Stored entries:
=== Section Start ===
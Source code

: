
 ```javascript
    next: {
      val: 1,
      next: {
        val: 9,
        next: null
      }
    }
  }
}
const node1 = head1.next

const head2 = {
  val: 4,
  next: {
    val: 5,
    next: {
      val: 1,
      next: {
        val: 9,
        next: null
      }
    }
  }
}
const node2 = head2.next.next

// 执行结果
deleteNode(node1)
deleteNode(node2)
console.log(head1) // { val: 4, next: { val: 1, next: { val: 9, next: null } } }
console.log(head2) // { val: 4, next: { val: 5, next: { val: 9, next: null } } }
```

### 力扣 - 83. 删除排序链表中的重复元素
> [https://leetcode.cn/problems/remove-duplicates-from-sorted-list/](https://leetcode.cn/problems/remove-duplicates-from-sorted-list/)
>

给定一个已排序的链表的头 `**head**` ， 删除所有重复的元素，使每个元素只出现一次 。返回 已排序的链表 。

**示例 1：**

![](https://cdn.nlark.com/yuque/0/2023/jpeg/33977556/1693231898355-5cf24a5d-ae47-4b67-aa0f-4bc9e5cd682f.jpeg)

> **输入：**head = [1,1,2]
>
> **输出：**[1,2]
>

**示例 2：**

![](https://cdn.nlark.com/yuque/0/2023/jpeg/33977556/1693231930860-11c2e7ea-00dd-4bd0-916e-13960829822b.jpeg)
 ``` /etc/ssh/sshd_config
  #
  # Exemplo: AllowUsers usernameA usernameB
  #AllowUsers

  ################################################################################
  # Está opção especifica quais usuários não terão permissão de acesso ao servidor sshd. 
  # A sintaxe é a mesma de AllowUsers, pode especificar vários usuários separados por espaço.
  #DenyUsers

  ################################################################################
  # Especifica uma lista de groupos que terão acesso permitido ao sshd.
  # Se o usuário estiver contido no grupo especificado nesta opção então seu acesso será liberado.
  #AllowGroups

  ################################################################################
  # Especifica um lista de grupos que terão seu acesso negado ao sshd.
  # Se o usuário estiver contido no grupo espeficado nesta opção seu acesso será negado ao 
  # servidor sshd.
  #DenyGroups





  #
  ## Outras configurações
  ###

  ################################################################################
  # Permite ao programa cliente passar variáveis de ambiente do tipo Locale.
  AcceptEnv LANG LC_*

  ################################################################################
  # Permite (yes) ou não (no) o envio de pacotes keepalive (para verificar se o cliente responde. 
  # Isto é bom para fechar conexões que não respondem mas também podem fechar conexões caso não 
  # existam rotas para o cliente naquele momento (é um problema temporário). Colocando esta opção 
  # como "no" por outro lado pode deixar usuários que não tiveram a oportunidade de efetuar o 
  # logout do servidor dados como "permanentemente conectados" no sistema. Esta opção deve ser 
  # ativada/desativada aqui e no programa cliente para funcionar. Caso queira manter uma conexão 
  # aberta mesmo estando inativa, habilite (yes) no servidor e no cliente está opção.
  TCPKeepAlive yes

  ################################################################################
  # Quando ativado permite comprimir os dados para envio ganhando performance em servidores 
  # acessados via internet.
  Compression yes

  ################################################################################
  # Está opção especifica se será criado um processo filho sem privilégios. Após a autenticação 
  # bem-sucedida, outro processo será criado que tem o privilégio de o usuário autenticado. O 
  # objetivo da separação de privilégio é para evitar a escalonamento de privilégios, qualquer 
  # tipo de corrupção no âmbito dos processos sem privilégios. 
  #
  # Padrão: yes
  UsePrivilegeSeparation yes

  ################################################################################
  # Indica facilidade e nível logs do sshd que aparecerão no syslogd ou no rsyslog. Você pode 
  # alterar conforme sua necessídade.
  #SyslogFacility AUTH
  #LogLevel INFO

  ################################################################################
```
=== Section End ===
Requirement:
The data must be given again in full. Keep every line identical.

Solved exercise:
Source code

:
 ```javascript
    next: {
      val: 1,
      next: {
        val: 9,
        next: null
      }
    }
  }
}
const node1 = head1.next

const head2 = {
  val: 4,
  next: {
    val: 5,
    next: {
      val: 1,
      next: {
        val: 9,
        next: null
      }
    }
  }
}
const node2 = head2.next.next

// 执行结果
deleteNode(node1)
deleteNode(node2)
console.log(head1) // { val: 4, next: { val: 1, next: { val: 9, next: null } } }
console.log(head2) // { val: 4, next: { val: 5, next: { val: 9, next: null } } }
```

### 力扣 - 83. 删除排序链表中的重复元素
> [https://leetcode.cn/problems/remove-duplicates-from-sorted-list/](https://leetcode.cn/problems/remove-duplicates-from-sorted-list/)
>

给定一个已排序的链表的头 `**head**` ， 删除所有重复的元素，使每个元素只出现一次 。返回 已排序的链表 。

**示例 1：**

![](https://cdn.nlark.com/yuque/0/2023/jpeg/33977556/1693231898355-5cf24a5d-ae47-4b67-aa0f-4bc9e5cd682f.jpeg)

> **输入：**head = [1,1,2]
>
> **输出：**[1,2]
>

**示例 2：**

![](https://cdn.nlark.com/yuque/0/2023/jpeg/33977556/1693231930860-11c2e7ea-00dd-4bd0-916e-13960829822b.jpeg)
 ``` /etc/ssh/sshd_config
  #
  # Exemplo: AllowUsers usernameA usernameB
  #AllowUsers

  ################################################################################
  # Está opção especifica quais usuários não terão permissão de acesso ao servidor sshd. 
  # A sintaxe é a mesma de AllowUsers, pode especificar vários usuários separados por espaço.
  #DenyUsers

  ################################################################################
  # Especifica uma lista de groupos que terão acesso permitido ao sshd.
  # Se o usuário estiver contido no grupo especificado nesta opção então seu acesso será liberado.
  #AllowGroups

  ################################################################################
  # Especifica um lista de grupos que terão seu acesso negado ao sshd.
  # Se o usuário estiver contido no grupo espeficado nesta opção seu acesso será negado ao 
  # servidor sshd.
  #DenyGroups





  #
  ## Outras configurações
  ###

  ################################################################################
  # Permite ao programa cliente passar variáveis de ambiente do tipo Locale.
  AcceptEnv LANG LC_*

  ################################################################################
  # Permite (yes) ou não (no) o envio de pacotes keepalive (para verificar se o cliente responde. 
  # Isto é bom para fechar conexões que não respondem mas também podem fechar conexões caso não 
  # existam rotas para o cliente naquele momento (é um problema temporário). Colocando esta opção 
  # como "no" por outro lado pode deixar usuários que não tiveram a oportunidade de efetuar o 
  # logout do servidor dados como "permanentemente conectados" no sistema. Esta opção deve ser 
  # ativada/desativada aqui e no programa cliente para funcionar. Caso queira manter uma conexão 
  # aberta mesmo estando inativa, habilite (yes) no servidor e no cliente está opção.
  TCPKeepAlive yes

  ################################################################################
  # Quando ativado permite comprimir os dados para envio ganhando performance em servidores 
  # acessados via internet.
  Compression yes

  ################################################################################
  # Está opção especifica se será criado um processo filho sem privilégios. Após a autenticação 
  # bem-sucedida, outro processo será criado que tem o privilégio de o usuário autenticado. O 
  # objetivo da separação de privilégio é para evitar a escalonamento de privilégios, qualquer 
  # tipo de corrupção no âmbito dos processos sem privilégios. 
  #
  # Padrão: yes
  UsePrivilegeSeparation yes

  ################################################################################
  # Indica facilidade e nível logs do sshd que aparecerão no syslogd ou no rsyslog. Você pode 
  # alterar conforme sua necessídade.
  #SyslogFacility AUTH
  #LogLevel INFO

  ################################################################################
```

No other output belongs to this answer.